I am neither a subscriber nor a regular reader of Vanity Fair magazine, but its July 2007 issue on Africa and the various initiatives being undertaken to ameliorate the continent’s longstanding problems caught my attention. While paging through the issue, I came across an ad for the (RED) business model designed to create awareness and a sustainable flow of money from the private sector into the Global Fund, to help eliminate AIDS in Africa. The first page of the multi-page ad presented this simple, yet provocative statement: “MEANING IS THE NEW LUXURY.”

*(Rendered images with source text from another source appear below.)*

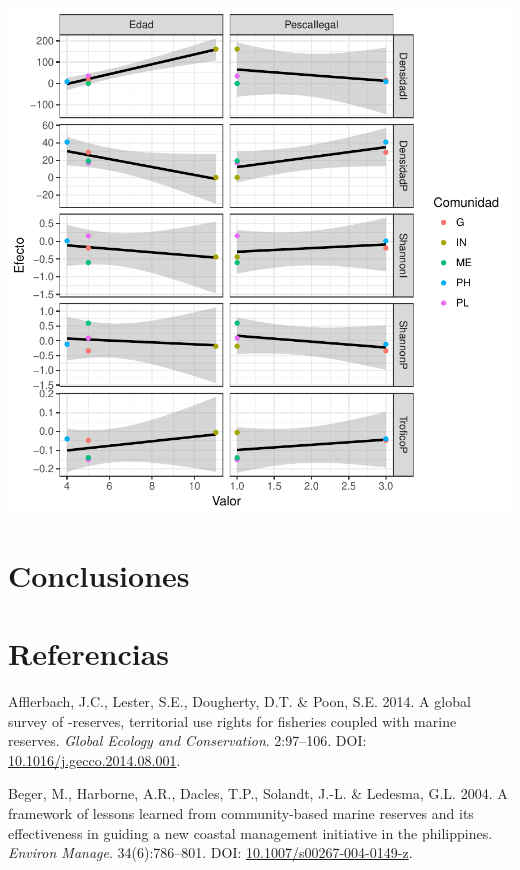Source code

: \documentclass[12pt,]{article}
\begin{document}
\includegraphics{Manuscript_files/figure-latex/unnamed-chunk-13-1.pdf}

\section{Conclusiones}\label{conclusiones}

\section*{Referencias}\label{referencias}

\hypertarget{refs}{}
\hypertarget{ref-afflerbach_2014-HP}{}
Afflerbach, J.C., Lester, S.E., Dougherty, D.T. \& Poon, S.E. 2014. A
global survey of -reserves, territorial use rights for fisheries coupled
with marine reserves. \emph{Global Ecology and Conservation}. 2:97--106.
DOI:
\href{https://doi.org/10.1016/j.gecco.2014.08.001}{10.1016/j.gecco.2014.08.001}.

\hypertarget{ref-beger_2004-Y8}{}
Beger, M., Harborne, A.R., Dacles, T.P., Solandt, J.-L. \& Ledesma, G.L.
2004. A framework of lessons learned from community-based marine
reserves and its effectiveness in guiding a new coastal management
initiative in the philippines. \emph{Environ Manage}. 34(6):786--801.
DOI:
\href{https://doi.org/10.1007/s00267-004-0149-z}{10.1007/s00267-004-0149-z}.
\end{document}
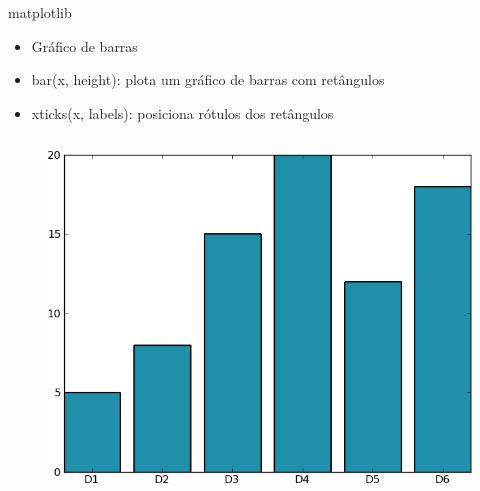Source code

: \documentclass[12pt,t,graphics]{beamer}
\begin{document}
\begin{frame}[t,fragile]{matplotlib}
	\begin{itemize}
		\item Gráfico de barras
		\item bar(x, height): plota um gráfico de barras com retângulos
		\item xticks(x, labels): posiciona rótulos dos retângulos
	\end{itemize}
	\begin{columns}
		
		\begin{figure}
			\centering
			\includegraphics[scale=0.2]{img/plot6.png}
		\end{figure}
	\end{columns}
	
\end{frame}
\end{document}
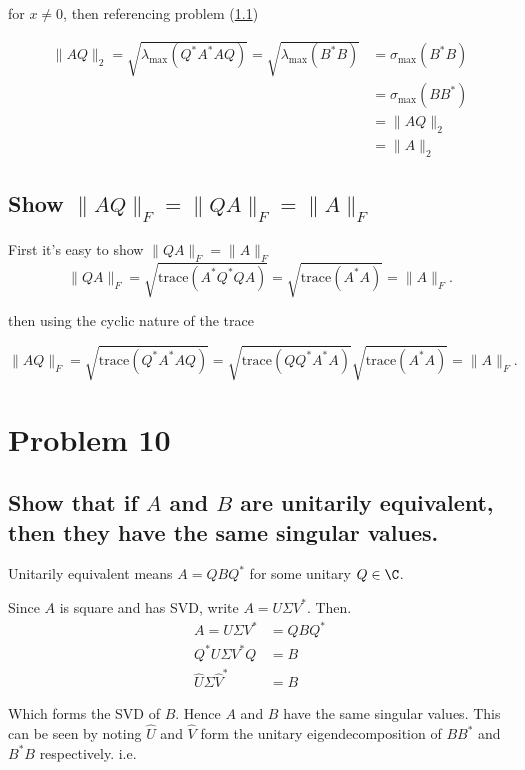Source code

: for $x \neq 0$, then referencing problem (\ref{sub:10.1})

  \begin{align*}
    \|AQ\|_{2} = \sqrt{\lambda _{\text{max}} (Q^{*}A^{*}AQ)} = \sqrt{\lambda
    _{\text{max}} (B^{*}B)} &= \sigma_{\text{max}} (B^{*}B) \\
                            &= \sigma_{\text{max}} (BB^{*}) \\
                            &= \|AQ\|_{2} \\
                            &= \|A\|_{2}
  \end{align*}

\subsection{Show $\|AQ\|_{F} = \|QA\|_{F} = \|A\|_{F}$ }%
\label{sub:10.2}

First it's easy to show $\|QA\|_{F} = \|A\|_{F}$
\[
  \|QA\|_{F} = \sqrt{ \text{trace}(A^{*}Q^{*}QA)} =\sqrt{ \text{trace}(A^{*}A)}
  = \|A\|_{F}
.\] 

then using the cyclic nature of the trace

\[
  \|AQ\|_{F} = \sqrt{ \text{trace}(Q^{*}A^{*}AQ)} =\sqrt{ \text{trace}(QQ^{*}A^{*}A)}
   \sqrt{ \text{trace}(A^{*}A)} = \|A\|_{F}
.\] 


\section{Problem 10}%
\label{sec:problem_10}

\subsection{Show that if $A$ and $B$ are unitarily equivalent, then they have
the same singular values.}%
\label{sub:10.1}
Unitarily equivalent means $A = QBQ^{*}$ for some unitary $Q\in\C$.

Since $A$ is square and has SVD, write $A=U\Sigma V^*$. Then.
  \begin{align*}
    A = U\Sigma V^* &= QBQ^* \\
    Q^*U\Sigma V^*Q &= B \\
    \hat U\Sigma \hat V^* &= B
  \end{align*}

  Which forms the SVD of $B$. Hence $A$ and $B$ have the same singular
  values. This can be seen by noting $\hat U$ and $\hat V$ form the
  unitary eigendecomposition of  $BB^*$ and $B^*B$ respectively. i.e.


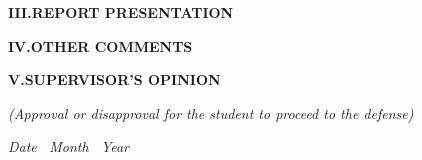 \documentclass[13pt,a4paper]{extreport}
\begin{document}
{\fontsize{13pt}{17pt}\selectfont
{}


\noindent
{\bfseries III.\quad REPORT PRESENTATION}

\evaltwolines
\evaldotline

\vspace{0.7cm}


\noindent
{\bfseries IV.\quad OTHER COMMENTS}

\evaltwolines
\evaldotline

\vspace{0.7cm}


\noindent
{\bfseries V.\quad SUPERVISOR'S OPINION}

\vspace{0.15cm}

\noindent
\textit{(Approval or disapproval for the student to proceed to the defense)}

\vspace{0.3cm}

\evaldotline
\vspace{0.4cm}

\evaldotline
\vspace{0.4cm}

\evaldotline



\vspace{1.0cm}

\begin{flushright}
\begin{minipage}{7.5cm}
    \centering

    {\itshape
    Date \makebox[0.8cm][l]{\dotfill}\,
    Month \makebox[0.8cm][l]{\dotfill}\,
    Year \the\year
    }

    \vspace{0.35cm}


\end{minipage}
\end{flushright}}
\end{document}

I would posit that the statement generally rings true for my generation, the Baby Boomers, as many of us have engaged in, at times, prolific conspicuous consumption, experiencing the benefits of material things, but also their limits in terms of satisfying our deeper needs. I remember attending (and feeling out of place at!) a highly exclusive, over-the-top party at a lavish setting in tony Atherton, Calif. around the very peak of the dot-com boom. I remarked at the event that it was like a frat party on steroids! No expense was spared in putting it on, but for all its glitter and charm, there was a sense of emptiness about it, a lack of meaning. For today’s uber-rich, in economic terms, the actual marginal utility gained from marginal consumption is virtually nil, if not negative. How many more homes or cars can Bill and Melinda Gates benefit from?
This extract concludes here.